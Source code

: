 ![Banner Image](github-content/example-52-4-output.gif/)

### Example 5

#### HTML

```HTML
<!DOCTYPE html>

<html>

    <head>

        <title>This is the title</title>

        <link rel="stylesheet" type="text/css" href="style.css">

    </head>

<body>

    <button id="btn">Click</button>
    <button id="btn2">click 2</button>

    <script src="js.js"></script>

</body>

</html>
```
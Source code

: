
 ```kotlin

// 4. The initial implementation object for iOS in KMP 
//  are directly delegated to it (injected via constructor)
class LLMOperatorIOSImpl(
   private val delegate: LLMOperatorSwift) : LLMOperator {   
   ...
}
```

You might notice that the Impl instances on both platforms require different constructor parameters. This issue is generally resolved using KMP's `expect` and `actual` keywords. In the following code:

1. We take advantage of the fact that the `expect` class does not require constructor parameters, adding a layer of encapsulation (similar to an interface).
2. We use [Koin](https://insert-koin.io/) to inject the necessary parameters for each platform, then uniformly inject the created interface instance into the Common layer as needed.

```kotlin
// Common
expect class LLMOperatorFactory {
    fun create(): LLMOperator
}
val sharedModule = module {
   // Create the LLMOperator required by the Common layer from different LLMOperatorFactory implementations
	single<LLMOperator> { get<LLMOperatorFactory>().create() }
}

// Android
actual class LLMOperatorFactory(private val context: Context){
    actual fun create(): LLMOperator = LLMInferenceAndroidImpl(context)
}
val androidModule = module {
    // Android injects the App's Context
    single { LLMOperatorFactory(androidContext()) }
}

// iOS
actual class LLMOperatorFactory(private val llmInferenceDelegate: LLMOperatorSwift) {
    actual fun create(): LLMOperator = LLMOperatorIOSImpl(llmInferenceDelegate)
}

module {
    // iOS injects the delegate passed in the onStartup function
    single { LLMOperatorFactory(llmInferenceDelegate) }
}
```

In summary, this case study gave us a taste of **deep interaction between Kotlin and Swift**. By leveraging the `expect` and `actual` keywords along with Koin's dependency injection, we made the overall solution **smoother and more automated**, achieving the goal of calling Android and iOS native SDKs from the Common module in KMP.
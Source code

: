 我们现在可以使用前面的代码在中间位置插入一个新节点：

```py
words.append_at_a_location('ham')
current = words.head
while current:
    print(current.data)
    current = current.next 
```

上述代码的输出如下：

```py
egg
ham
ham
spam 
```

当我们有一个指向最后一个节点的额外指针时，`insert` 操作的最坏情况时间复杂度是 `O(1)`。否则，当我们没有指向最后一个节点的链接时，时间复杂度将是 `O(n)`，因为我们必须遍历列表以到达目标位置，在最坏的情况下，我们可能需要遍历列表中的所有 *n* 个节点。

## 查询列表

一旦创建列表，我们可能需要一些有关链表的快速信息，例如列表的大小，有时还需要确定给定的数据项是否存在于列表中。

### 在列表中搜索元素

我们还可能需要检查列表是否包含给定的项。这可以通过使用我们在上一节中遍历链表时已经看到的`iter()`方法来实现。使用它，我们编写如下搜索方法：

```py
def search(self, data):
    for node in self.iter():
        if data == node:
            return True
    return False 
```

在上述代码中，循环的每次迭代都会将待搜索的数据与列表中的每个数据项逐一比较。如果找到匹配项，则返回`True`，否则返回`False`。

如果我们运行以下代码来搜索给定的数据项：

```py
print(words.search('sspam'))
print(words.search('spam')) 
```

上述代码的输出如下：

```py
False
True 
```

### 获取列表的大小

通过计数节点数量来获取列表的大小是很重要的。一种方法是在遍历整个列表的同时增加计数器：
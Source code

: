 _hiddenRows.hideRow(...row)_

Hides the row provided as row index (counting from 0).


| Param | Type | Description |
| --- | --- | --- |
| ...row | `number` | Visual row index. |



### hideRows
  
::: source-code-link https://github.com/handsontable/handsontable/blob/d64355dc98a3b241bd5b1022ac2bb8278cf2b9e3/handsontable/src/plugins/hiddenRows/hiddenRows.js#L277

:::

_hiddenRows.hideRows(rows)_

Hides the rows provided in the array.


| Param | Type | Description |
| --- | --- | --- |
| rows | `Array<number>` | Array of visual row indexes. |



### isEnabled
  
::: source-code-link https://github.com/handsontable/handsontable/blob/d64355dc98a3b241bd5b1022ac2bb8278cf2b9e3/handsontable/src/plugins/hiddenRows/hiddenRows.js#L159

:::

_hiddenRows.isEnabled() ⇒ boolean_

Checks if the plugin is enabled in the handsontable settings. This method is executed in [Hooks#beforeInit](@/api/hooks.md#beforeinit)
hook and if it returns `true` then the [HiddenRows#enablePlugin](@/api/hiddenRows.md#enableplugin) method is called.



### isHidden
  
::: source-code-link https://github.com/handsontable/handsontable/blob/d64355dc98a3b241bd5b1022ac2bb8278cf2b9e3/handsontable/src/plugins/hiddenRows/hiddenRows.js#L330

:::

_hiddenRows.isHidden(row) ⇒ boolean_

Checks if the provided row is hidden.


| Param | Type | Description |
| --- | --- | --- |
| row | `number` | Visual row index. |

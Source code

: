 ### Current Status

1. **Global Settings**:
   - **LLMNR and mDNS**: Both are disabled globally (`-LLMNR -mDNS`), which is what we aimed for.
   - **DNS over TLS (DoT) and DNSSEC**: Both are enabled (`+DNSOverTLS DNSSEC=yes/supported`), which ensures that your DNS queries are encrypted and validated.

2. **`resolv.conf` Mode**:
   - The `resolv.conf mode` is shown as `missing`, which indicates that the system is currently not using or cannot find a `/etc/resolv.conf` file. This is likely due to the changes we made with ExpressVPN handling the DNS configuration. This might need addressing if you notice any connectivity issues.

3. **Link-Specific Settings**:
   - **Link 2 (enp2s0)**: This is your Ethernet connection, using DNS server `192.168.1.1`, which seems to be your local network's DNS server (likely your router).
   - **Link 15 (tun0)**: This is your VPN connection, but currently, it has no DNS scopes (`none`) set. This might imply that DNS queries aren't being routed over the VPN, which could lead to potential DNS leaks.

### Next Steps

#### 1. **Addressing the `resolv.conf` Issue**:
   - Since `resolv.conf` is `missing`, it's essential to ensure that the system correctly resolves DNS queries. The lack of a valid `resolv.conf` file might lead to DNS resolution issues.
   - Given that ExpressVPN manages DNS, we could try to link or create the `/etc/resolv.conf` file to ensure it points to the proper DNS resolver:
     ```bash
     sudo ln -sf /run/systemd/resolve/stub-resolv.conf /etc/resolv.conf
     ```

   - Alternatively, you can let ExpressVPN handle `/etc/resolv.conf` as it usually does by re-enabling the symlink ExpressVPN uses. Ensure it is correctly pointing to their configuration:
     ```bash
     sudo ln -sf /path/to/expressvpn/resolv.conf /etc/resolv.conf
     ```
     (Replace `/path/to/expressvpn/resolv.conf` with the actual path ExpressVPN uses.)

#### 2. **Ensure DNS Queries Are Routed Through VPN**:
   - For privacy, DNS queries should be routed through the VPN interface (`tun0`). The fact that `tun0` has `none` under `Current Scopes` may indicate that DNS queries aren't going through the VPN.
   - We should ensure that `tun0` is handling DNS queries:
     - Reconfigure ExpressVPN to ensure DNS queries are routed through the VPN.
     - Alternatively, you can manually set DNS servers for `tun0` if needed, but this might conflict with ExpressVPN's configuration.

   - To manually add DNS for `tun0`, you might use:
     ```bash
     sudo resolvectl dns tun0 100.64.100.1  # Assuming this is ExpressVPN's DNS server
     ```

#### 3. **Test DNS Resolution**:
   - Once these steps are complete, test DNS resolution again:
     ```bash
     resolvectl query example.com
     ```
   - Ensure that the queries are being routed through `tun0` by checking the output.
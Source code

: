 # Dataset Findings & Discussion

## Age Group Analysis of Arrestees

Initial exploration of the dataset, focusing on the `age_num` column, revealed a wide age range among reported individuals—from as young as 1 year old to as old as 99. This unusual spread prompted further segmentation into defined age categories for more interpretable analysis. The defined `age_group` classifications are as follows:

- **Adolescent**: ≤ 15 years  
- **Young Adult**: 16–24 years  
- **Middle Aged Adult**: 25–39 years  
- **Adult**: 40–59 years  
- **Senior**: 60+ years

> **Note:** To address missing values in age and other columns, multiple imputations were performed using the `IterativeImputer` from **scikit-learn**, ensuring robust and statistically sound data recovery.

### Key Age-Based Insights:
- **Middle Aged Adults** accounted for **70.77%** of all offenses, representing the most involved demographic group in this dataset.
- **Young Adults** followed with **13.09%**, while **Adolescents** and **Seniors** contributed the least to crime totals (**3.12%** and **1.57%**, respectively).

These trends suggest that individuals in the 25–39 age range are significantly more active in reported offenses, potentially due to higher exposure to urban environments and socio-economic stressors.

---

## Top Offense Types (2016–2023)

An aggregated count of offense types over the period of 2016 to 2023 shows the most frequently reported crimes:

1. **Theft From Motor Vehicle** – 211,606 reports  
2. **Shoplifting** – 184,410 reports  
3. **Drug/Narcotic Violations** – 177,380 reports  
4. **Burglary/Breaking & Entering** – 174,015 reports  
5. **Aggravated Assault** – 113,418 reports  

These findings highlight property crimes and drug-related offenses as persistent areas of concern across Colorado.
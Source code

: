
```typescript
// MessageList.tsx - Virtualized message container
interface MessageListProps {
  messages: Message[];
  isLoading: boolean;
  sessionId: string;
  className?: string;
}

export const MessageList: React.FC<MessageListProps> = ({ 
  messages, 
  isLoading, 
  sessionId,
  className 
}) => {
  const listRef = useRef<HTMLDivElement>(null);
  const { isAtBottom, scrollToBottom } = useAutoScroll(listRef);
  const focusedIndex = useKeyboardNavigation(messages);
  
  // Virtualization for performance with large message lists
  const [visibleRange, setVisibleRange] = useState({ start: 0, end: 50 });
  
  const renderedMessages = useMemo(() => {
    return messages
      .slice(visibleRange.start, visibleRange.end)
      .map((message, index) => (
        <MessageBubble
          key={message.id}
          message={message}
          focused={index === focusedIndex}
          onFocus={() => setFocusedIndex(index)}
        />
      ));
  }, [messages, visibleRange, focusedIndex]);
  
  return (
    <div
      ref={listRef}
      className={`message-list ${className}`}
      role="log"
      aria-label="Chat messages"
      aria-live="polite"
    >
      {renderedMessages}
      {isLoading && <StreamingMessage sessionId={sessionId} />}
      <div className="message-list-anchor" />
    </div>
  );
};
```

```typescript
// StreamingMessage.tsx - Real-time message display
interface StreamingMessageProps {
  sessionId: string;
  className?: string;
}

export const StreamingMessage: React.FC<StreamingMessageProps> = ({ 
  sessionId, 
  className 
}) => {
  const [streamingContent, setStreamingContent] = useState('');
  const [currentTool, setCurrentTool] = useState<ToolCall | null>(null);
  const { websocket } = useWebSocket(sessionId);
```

-.-.-

PROBLEM DESCRIPTION – The expected output is every line of the records in which the string "hideRows" appears.

WORKED SOLUTION –
### hideRows
_hiddenRows.hideRows(rows)_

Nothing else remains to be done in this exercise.